Count how many lines of the data include the string "response", then say that number and stop.

▽

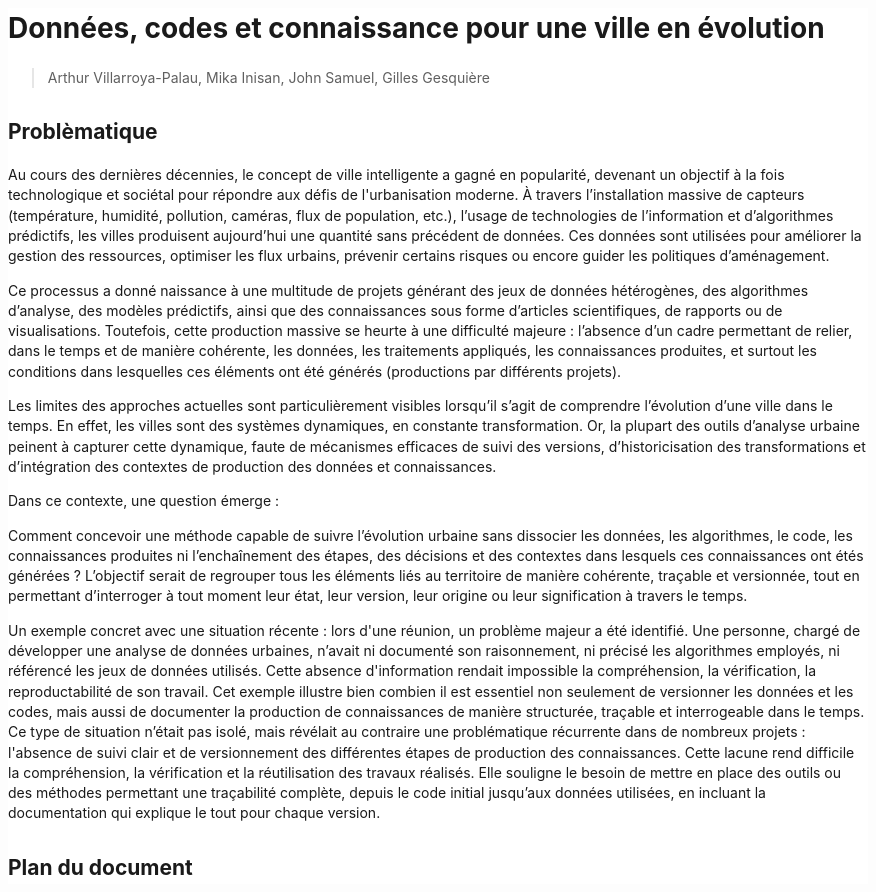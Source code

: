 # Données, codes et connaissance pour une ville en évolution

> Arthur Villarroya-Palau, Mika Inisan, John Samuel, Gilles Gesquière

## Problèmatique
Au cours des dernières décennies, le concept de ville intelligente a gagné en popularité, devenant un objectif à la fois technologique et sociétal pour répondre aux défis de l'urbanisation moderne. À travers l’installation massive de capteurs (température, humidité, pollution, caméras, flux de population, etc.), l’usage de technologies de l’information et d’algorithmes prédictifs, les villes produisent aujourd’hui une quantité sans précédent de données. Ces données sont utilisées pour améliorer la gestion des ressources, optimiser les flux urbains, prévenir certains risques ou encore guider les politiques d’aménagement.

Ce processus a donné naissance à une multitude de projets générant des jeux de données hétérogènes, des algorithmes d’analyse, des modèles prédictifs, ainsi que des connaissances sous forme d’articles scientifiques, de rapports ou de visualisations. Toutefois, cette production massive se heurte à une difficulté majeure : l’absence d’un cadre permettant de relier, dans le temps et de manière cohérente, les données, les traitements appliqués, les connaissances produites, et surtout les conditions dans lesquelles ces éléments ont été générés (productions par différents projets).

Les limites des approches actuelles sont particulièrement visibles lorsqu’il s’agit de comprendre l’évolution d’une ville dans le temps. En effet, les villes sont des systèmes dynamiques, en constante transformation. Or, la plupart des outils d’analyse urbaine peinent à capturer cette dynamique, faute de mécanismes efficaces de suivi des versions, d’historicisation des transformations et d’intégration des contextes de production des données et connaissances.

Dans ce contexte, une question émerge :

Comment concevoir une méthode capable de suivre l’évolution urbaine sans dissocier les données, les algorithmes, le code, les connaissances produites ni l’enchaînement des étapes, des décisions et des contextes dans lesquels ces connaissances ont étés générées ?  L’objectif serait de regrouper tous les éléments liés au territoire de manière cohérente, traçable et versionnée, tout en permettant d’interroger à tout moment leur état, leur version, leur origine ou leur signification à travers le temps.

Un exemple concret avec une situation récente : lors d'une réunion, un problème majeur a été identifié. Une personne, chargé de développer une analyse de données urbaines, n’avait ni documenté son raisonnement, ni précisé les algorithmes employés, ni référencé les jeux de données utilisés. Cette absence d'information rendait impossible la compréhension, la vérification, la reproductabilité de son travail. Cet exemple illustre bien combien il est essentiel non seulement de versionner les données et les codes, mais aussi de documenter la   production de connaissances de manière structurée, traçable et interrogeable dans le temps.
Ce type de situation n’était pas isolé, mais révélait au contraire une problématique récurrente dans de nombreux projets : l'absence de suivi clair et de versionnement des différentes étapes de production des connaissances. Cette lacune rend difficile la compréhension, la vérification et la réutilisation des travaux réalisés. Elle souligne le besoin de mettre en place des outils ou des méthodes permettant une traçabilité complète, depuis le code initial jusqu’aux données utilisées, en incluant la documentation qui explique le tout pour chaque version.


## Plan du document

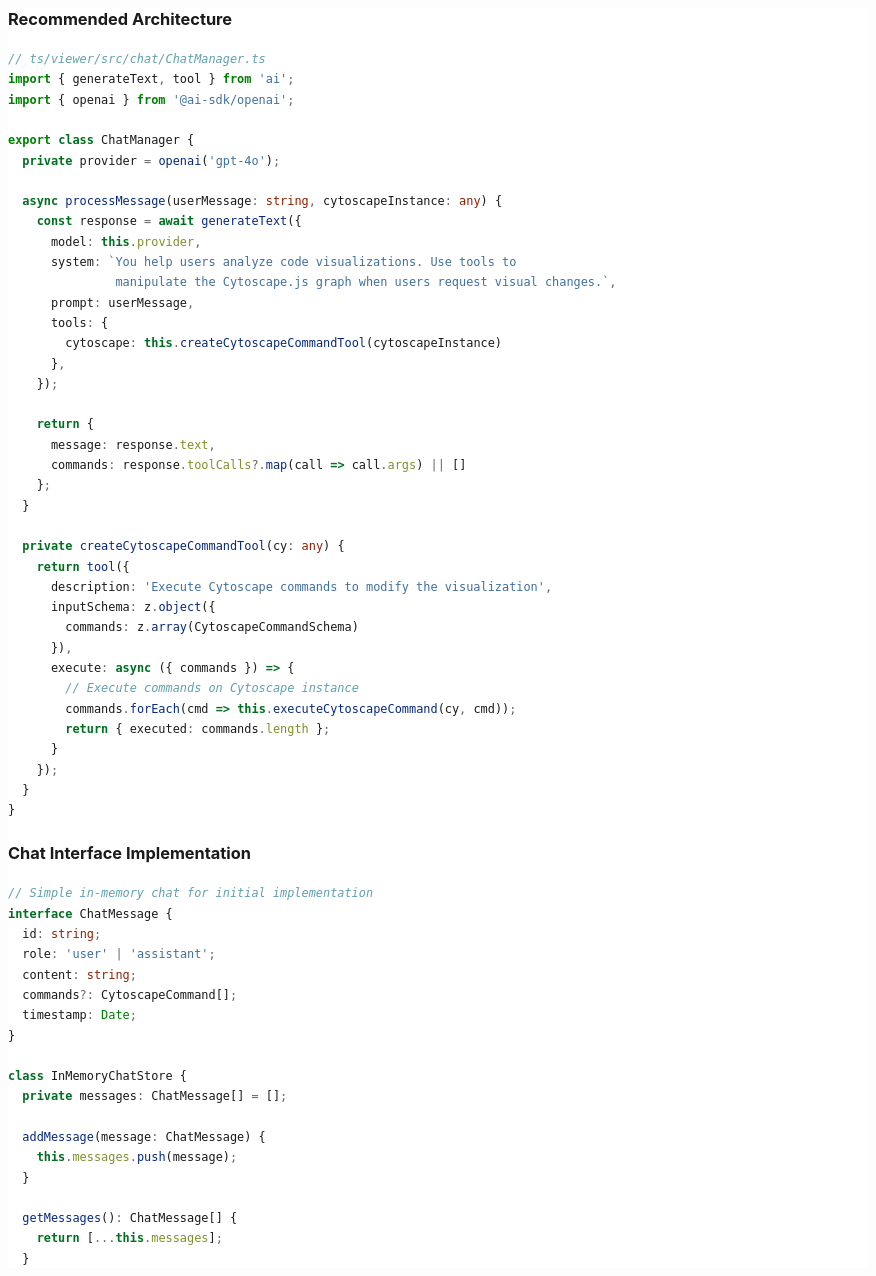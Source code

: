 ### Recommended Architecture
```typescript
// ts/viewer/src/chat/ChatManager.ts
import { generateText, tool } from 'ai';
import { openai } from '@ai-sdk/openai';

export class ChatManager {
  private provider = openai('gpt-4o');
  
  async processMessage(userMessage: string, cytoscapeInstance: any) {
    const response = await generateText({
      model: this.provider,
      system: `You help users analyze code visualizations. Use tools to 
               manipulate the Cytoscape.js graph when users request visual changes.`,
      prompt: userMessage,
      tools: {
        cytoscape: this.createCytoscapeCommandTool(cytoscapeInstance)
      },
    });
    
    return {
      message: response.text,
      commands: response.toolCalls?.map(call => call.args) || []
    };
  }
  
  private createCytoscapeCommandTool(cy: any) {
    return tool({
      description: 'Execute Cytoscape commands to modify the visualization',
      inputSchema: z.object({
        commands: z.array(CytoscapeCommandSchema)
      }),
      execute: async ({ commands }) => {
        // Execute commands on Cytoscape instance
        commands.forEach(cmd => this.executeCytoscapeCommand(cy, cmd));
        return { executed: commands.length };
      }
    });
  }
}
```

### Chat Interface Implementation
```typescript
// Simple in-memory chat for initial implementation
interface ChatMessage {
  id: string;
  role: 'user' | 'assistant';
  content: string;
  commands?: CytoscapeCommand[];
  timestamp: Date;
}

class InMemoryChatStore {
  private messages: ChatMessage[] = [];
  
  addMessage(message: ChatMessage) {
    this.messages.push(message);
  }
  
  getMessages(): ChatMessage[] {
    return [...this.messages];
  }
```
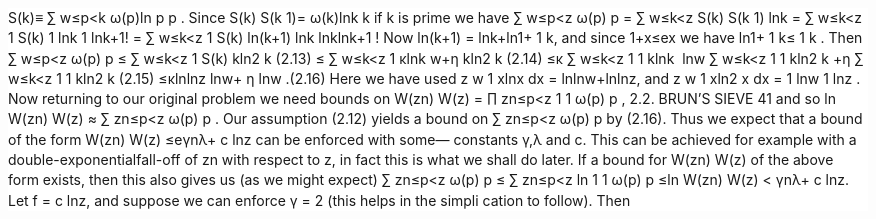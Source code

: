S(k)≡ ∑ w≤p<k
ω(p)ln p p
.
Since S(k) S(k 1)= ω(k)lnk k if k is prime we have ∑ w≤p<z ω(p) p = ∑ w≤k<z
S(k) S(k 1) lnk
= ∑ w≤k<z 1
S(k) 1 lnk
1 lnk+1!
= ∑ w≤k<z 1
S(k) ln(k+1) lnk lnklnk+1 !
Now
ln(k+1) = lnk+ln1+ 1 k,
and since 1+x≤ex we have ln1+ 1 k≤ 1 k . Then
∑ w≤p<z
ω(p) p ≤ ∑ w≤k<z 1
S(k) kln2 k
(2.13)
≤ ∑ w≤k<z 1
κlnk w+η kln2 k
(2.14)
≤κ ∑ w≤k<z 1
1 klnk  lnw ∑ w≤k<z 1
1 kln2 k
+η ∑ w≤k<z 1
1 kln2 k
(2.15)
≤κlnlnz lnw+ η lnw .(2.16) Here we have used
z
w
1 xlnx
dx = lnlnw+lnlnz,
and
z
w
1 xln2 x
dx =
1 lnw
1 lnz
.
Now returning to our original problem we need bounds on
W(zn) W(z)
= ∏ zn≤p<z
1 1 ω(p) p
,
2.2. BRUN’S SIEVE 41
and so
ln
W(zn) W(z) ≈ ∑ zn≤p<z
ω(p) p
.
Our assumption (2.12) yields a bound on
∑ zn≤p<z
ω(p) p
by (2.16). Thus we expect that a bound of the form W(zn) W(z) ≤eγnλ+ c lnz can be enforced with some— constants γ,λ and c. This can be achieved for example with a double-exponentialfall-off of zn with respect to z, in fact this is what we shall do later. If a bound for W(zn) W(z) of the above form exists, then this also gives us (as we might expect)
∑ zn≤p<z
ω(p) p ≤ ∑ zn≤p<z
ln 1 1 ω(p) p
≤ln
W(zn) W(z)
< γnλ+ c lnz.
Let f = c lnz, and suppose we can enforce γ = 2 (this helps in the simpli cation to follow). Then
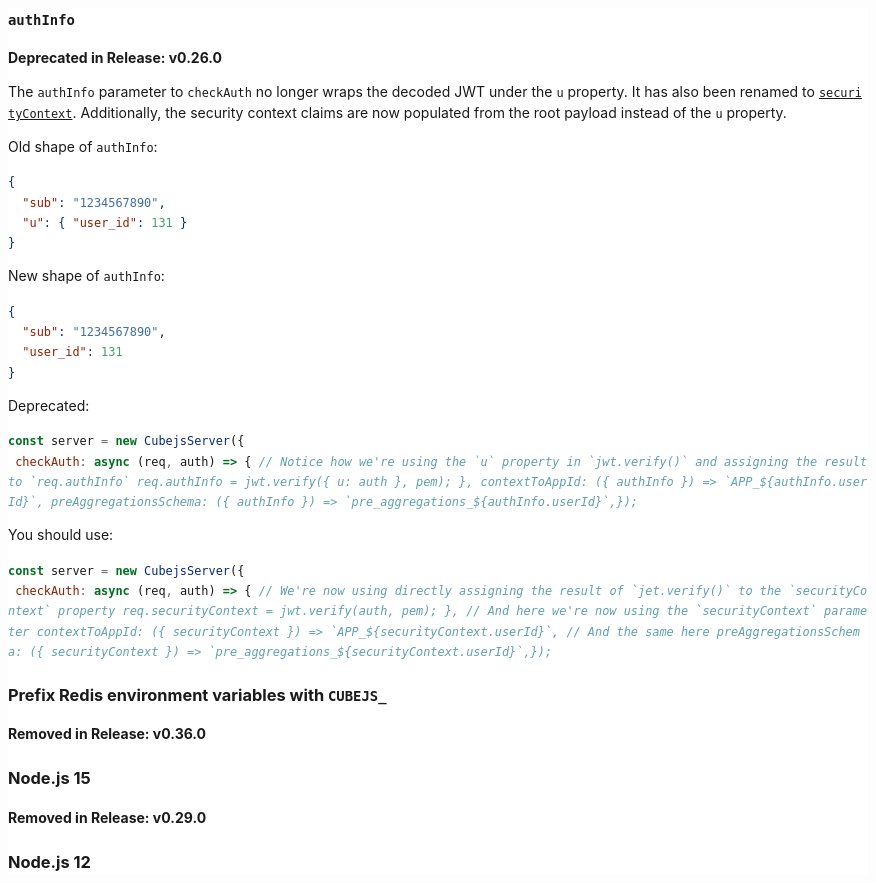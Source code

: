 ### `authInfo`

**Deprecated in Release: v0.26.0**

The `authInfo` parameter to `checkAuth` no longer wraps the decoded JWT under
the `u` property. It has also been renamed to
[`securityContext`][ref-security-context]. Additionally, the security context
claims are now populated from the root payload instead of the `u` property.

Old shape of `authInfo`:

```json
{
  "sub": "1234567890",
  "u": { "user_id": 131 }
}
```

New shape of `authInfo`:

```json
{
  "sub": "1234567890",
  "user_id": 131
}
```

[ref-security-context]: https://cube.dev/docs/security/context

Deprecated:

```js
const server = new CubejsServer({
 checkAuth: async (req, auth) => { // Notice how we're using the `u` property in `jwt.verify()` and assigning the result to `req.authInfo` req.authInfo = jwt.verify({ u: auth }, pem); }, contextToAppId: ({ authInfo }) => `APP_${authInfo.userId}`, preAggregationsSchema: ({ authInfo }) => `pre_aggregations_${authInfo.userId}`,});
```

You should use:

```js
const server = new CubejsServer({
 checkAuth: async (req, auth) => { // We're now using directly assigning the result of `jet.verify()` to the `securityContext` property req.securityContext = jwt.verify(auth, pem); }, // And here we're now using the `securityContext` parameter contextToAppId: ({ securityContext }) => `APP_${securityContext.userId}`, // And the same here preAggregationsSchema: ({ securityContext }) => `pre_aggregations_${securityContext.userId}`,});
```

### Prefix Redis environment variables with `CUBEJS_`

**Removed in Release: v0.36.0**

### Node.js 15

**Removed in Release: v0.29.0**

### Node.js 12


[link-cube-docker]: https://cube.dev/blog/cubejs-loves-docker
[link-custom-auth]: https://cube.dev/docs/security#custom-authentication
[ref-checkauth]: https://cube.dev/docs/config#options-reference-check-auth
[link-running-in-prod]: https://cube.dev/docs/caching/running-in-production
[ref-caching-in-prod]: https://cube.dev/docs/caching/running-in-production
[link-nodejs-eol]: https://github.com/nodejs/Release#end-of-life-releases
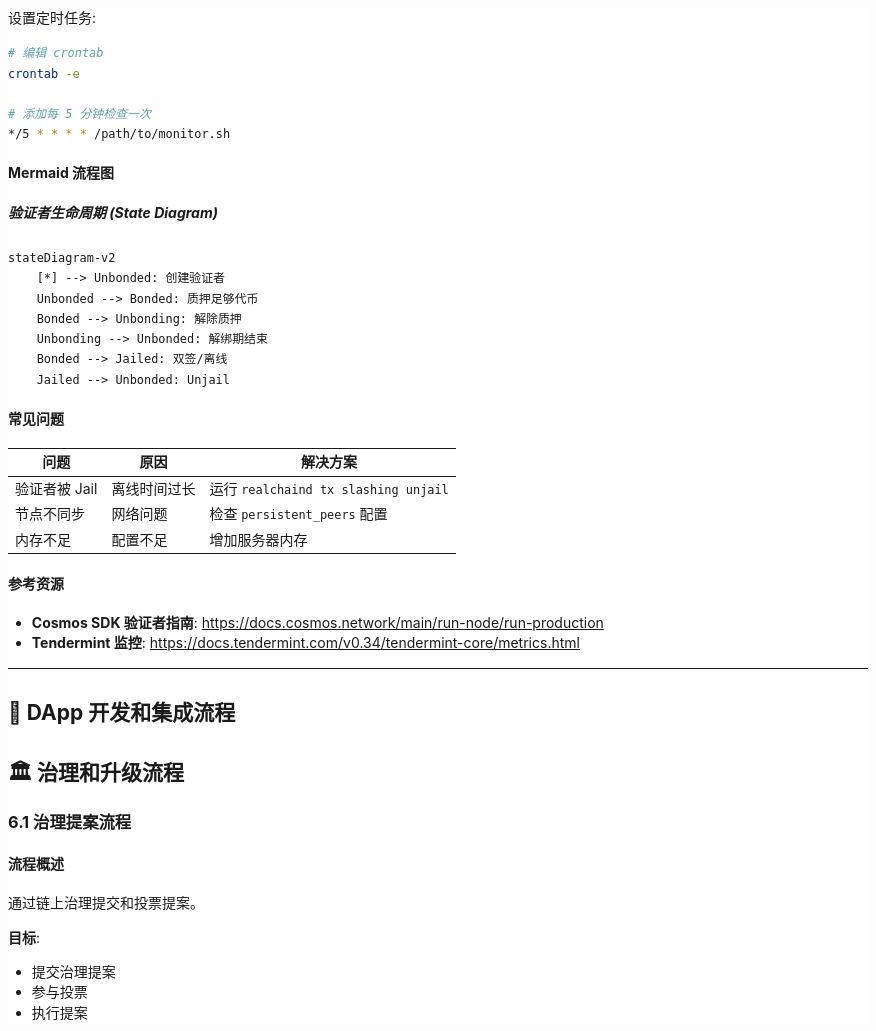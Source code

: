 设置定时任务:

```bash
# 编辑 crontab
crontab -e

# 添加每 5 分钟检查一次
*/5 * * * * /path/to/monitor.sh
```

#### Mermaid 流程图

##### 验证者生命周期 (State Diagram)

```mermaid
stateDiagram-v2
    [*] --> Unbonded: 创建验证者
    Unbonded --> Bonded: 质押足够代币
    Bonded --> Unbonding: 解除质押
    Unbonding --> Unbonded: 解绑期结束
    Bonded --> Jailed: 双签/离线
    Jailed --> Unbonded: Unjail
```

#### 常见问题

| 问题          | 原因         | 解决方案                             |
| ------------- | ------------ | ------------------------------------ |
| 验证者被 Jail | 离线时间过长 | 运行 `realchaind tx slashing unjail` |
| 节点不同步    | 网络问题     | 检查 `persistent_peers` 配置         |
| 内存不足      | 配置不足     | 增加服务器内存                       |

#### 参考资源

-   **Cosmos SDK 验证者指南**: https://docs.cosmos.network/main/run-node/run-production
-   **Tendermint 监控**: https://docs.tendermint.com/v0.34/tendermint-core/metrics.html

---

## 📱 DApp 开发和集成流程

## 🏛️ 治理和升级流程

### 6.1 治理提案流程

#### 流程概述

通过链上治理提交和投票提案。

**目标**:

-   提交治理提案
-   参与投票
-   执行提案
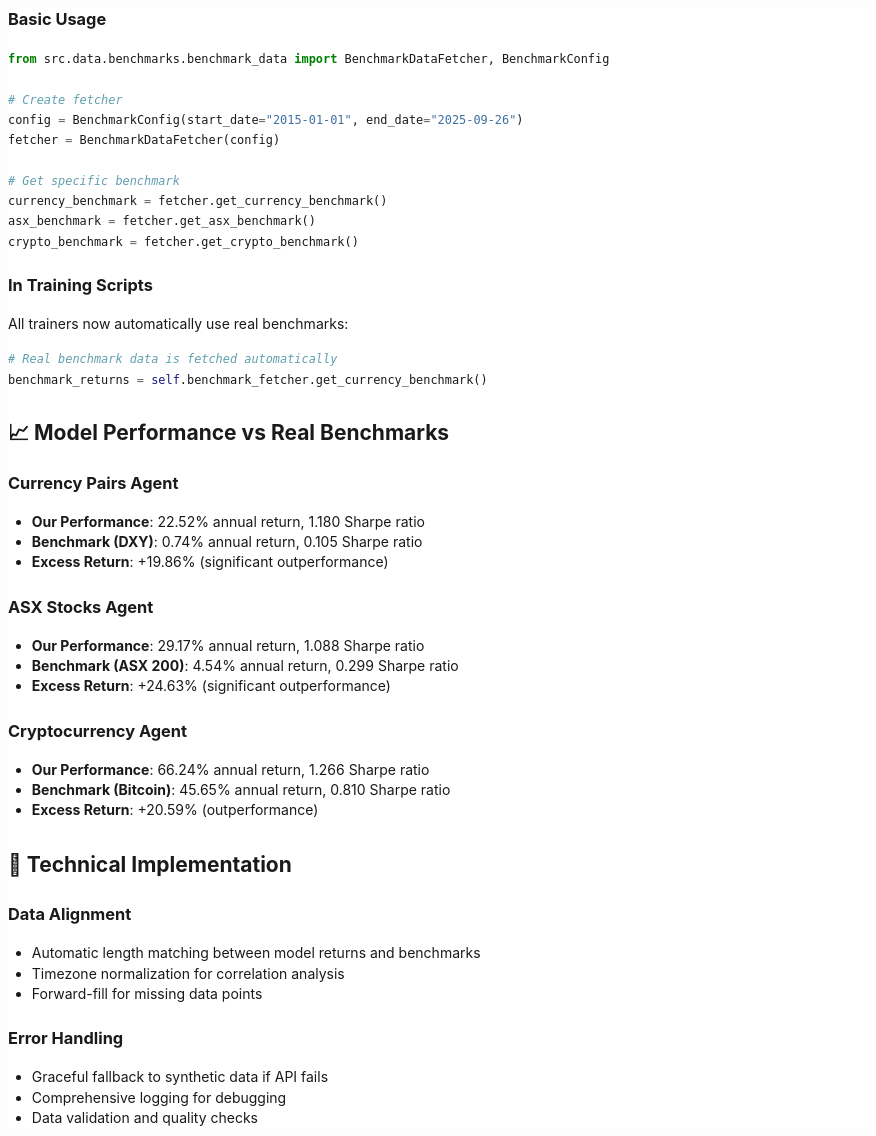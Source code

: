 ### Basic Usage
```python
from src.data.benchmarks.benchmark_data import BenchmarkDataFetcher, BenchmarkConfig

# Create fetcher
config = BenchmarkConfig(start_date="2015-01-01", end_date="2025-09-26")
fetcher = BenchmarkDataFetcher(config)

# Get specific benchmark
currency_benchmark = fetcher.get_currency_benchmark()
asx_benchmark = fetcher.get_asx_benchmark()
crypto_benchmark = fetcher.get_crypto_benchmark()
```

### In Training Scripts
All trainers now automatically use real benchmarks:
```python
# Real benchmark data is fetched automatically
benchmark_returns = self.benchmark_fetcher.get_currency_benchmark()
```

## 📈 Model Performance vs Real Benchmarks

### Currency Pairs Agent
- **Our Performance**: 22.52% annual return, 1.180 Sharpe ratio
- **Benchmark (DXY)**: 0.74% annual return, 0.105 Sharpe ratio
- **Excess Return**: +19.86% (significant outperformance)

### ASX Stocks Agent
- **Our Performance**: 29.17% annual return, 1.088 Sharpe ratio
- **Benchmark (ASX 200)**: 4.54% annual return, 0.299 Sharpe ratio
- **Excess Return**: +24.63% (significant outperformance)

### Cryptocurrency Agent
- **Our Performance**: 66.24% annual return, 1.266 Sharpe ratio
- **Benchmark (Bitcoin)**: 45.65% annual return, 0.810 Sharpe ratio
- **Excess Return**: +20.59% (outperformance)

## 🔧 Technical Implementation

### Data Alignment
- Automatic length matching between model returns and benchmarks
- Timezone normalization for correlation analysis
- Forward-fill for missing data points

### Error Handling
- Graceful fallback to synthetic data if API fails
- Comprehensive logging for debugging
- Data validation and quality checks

△

(ANSWER FOR THIS EXERCISE)
3